Para 2009, a Editora da Unesp já vai inaugurar um modelo misto. A coleção de publicações de docentes e pós-graduandos da instituição estará disponível na opção sob demanda ou para efetuar download. A palavra de ordem é redução dos custos de impressão, de modo a garantir a sobrevivência das editoras nesse modelo de mercado cada vez mais competitivo. “É possível ter livros encomendados em baixa quantidade com preços cada vez mais razoáveis”, finaliza o editor executivo da editora.
Bibliotecas virtuais
É possível dizer que a tendência de formatos eletrônicos vai se popularizar?
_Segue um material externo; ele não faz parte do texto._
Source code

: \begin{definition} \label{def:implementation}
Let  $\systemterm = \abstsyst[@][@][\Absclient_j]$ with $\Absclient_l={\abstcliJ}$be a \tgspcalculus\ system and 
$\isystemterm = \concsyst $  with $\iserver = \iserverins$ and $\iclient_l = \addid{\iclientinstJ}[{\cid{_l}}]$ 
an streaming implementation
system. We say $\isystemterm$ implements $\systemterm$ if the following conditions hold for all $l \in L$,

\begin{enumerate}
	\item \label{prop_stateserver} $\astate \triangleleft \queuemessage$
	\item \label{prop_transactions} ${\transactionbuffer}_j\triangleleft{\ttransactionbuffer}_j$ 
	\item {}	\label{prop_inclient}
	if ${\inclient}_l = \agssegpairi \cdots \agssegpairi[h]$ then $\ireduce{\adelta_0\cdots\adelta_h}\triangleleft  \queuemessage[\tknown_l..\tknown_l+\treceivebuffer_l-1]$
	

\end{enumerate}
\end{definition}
Se depender de algumas iniciativas, tudo indica que sim. A Biblioteca Virtual do Estudante da Língua Portuguesa (BibVirt), projeto da Escola do Futuro da USP, registra picos diárias de até 20 mil acessos, de acordo com Isabel Pereira dos Santos, pesquisadora do projeto. A biblioteca conta com um vasto acervo de livros técnicos e de literatura brasileira (compartilhado com o site Domínio Público, projeto similar do governo federal), além da coleção “Telecurso 2000”, vídeos da TV Escola e audiolivros disponibilizados pela Fundação Dorina Nowill para portadores de deficiência visual. O projeto, idealizado pelo professor Frederic Litto, trabalha com a idéia de inclusão social, disponibilizando as obras para um público amplo. “Embora destinada ao aluno do ensino básico, tem pelo menos 20% dos seus usuários provindo do ensino superior”, conta Litto. O acesso aos audiolivros também é algo para se orgulhar, continua Isabel dos Santos, pois coloca alunos com deficiência visual em contato com um universo de obras da literatura em português e outras línguas. Outra iniciativa é o movimento Ebooks Brasil, mantida de forma colaborativa e que também é uma opção para quem procura obras eletrônicas na rede.
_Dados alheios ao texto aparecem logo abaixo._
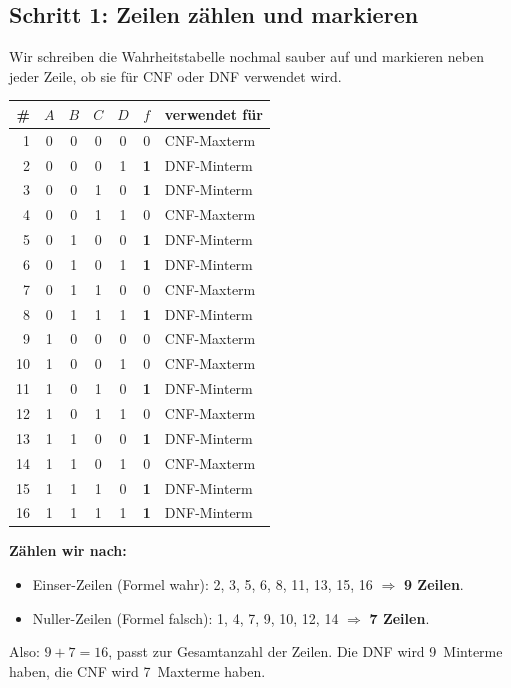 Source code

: \documentclass[a4paper,12pt]{article}
\begin{document}
\subsection*{Schritt 1: Zeilen z\"ahlen und markieren}

Wir schreiben die Wahrheitstabelle nochmal sauber auf und markieren
neben jeder Zeile, ob sie f\"ur CNF oder DNF verwendet wird.

\begin{center}
\renewcommand{\arraystretch}{1.1}
\begin{tabular}{r|cccc|c|l}
\toprule
\# & $A$ & $B$ & $C$ & $D$ & $f$ & verwendet f\"ur \\
\midrule
 1 & 0 & 0 & 0 & 0 & 0 & CNF-Maxterm \\
 2 & 0 & 0 & 0 & 1 & \textbf{1} & DNF-Minterm \\
 3 & 0 & 0 & 1 & 0 & \textbf{1} & DNF-Minterm \\
 4 & 0 & 0 & 1 & 1 & 0 & CNF-Maxterm \\
 5 & 0 & 1 & 0 & 0 & \textbf{1} & DNF-Minterm \\
 6 & 0 & 1 & 0 & 1 & \textbf{1} & DNF-Minterm \\
 7 & 0 & 1 & 1 & 0 & 0 & CNF-Maxterm \\
 8 & 0 & 1 & 1 & 1 & \textbf{1} & DNF-Minterm \\
 9 & 1 & 0 & 0 & 0 & 0 & CNF-Maxterm \\
10 & 1 & 0 & 0 & 1 & 0 & CNF-Maxterm \\
11 & 1 & 0 & 1 & 0 & \textbf{1} & DNF-Minterm \\
12 & 1 & 0 & 1 & 1 & 0 & CNF-Maxterm \\
13 & 1 & 1 & 0 & 0 & \textbf{1} & DNF-Minterm \\
14 & 1 & 1 & 0 & 1 & 0 & CNF-Maxterm \\
15 & 1 & 1 & 1 & 0 & \textbf{1} & DNF-Minterm \\
16 & 1 & 1 & 1 & 1 & \textbf{1} & DNF-Minterm \\
\bottomrule
\end{tabular}
\end{center}

\textbf{Z\"ahlen wir nach:}
\begin{itemize}[nosep]
\item Einser-Zeilen (Formel wahr): 2, 3, 5, 6, 8, 11, 13, 15, 16
      $\Rightarrow$ \textbf{9 Zeilen}.
\item Nuller-Zeilen (Formel falsch): 1, 4, 7, 9, 10, 12, 14
      $\Rightarrow$ \textbf{7 Zeilen}.
\end{itemize}
Also: $9 + 7 = 16$, passt zur Gesamtanzahl der Zeilen. Die DNF wird
9~Minterme haben, die CNF wird 7~Maxterme haben.
\end{document}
Dentro dos catálogos voltados para o público universitário, as editoras comerciais, há o exemplo da Biblioteca Virtual da Pearson Education no Brasil que usa alternativas digitais para combater a pirataria: é possível acessar um livro em um sistema de amostragem, no qual a obra fica disponível online através de uma janela no navegador, ou para aluguel, no qual o livro escolhido pode ser baixado em formato de arquivo, ficando disponível durante algumas horas (ou dias, no caso de usuários cadastrados) e os usuários podem fazer uso de notas ou imprimir 10% da obra acessada, como é permitido por lei.
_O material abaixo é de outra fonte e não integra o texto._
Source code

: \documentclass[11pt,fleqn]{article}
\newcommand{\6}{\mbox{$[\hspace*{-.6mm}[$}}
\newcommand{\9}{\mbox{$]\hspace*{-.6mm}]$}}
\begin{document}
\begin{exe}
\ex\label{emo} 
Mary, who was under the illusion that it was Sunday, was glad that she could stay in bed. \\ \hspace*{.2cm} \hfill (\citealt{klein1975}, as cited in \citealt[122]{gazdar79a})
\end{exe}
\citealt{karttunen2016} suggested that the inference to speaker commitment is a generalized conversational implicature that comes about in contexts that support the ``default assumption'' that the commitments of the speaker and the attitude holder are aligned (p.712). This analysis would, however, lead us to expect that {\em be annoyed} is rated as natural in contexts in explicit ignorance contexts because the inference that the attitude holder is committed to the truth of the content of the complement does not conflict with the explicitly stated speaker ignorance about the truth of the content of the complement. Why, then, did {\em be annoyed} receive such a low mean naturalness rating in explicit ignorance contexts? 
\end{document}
“Por muito tempo ficamos presos a uma plataforma que não tinha grandes mudanças. Agora essa realidade tende a mudar, temos que achar o melhor caminho para atingir nosso público, seja via livraria, impressão on-demand ou mesmo outras opções digitais”, defende Jésio Gutierre. Essa parece ser uma oportunidade ímpar para as editoras universitárias ampliarem seu público, minimizando o problema crônico da distribuição dos livros e a dependência de lojas físicas, e ampliando a divulgação de obras que geram lucro, fundamentalmente, para o conhecimento científico.